CATANDO PAPÉIS & CONTANDO HISTÓRIAS

7 de setembro de 2012

Dona Victoria Malafaya (1ª parte)


Victoria Malafaya
As ruas de terra batida repassadas na abertura do conto postado pelo Renato Mendonça existiram. Localizavam-se no bairro do Morro da Liberdade, no arrabalde de Manaus. E a morta-viva que aconselha ao autor do texto é a minha e dele avó paterna – a peruana Victoria Malafaya.
Pobretona e analfabeta, nascida na região da amazonia peruana, nunca portou documentos, por isso não se sabe com que idade morreu. Esse fato ficou comprovado com a obtenção da certidão de óbito dela, cujo registro apresenta várias imperfeições. A mais grave é a de que possuía, ao morrer, 56 anos (?).
Renato Mendonça, neto de
Victoria Malafaya

Vou expor uns episódios marcantes dessa avó. Fatos que me foram passados por meu pai – Manoel, filho de dona Victoria.

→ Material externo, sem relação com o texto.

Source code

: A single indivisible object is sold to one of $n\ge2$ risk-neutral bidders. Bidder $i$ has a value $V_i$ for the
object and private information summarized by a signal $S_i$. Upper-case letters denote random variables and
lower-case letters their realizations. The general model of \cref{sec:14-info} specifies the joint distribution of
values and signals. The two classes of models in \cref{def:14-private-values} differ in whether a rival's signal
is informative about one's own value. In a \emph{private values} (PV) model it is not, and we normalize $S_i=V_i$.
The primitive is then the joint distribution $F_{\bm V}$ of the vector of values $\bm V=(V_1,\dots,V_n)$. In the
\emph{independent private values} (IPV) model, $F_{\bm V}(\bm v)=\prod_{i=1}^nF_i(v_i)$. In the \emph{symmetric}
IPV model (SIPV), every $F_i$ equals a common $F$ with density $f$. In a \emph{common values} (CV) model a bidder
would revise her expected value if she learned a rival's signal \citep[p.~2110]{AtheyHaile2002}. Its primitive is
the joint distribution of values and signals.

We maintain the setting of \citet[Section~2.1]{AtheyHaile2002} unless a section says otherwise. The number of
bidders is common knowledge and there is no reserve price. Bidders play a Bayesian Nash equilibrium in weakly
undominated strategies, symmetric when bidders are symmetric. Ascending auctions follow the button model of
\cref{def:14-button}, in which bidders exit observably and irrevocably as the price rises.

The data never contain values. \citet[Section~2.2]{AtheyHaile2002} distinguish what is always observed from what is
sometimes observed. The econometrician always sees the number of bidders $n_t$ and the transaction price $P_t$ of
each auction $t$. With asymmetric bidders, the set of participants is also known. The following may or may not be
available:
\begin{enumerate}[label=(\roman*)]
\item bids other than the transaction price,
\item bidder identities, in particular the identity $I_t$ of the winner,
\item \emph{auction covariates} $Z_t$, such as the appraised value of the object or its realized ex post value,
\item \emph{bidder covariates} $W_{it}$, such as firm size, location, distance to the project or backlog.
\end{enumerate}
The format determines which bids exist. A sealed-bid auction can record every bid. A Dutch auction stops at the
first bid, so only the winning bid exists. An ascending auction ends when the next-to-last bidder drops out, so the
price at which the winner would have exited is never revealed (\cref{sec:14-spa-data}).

Um dia de 1928, ele com onze anos, morava em Iquitos (PER) com sua mãe, quando esta decidiu enfrentar o destino, tomando o rumo de Manaus (AM), que continua atraindo os peruanos daquela latitude.

O empreendimento não teve aquela disciplina, pois tomaram “emprestada” uma canoa e se atiraram rio Solimões abaixo, contando apenas com a sorte para alcançar primeiramente a fronteira brasileira. Sua mãe estava acompanhada de dois filhos (Manoel e Francisco) e dois ou três amigos adultos. Ou seja, foi montado um ajuri com a finalidade de vencer a remo a respeitável distância entre aquela cidade e a de Tabatinga.

Em razão do furto da canoa, os migrantes optaram por viajar somente à noite, escondendo-se durante o dia. Temiam ser alcançados pela polícia, devido o delito. Passaram dificuldades tanto para se abrigar quanto para a alimentação, que, para esta, se valiam de frutos e de peixes apanhados de modo fortuito. Mas, dado a quantidade de peixes regionais, certamente, deu “para escapar”.

Apesar dos percalços, obtiveram êxito. Ao se aproximar da fronteira brasileira, porém, houve o temor da perseguição policial, por isso, decidiram ultrapassar aquele mundo de águas, pela madrugada, sem qualquer movimento de remos, como se a canoa estivesse à deriva.

Todos agachados, talvez rezando, ou torcendo que o Solimões os amparassem. Novamente venceram. Já em território brasileiro, sem que meu lembre o preciso local, venderam a canoa e conseguiram embarcar em uma lancha (também esquecida pelo tempo) em direção a Manaus.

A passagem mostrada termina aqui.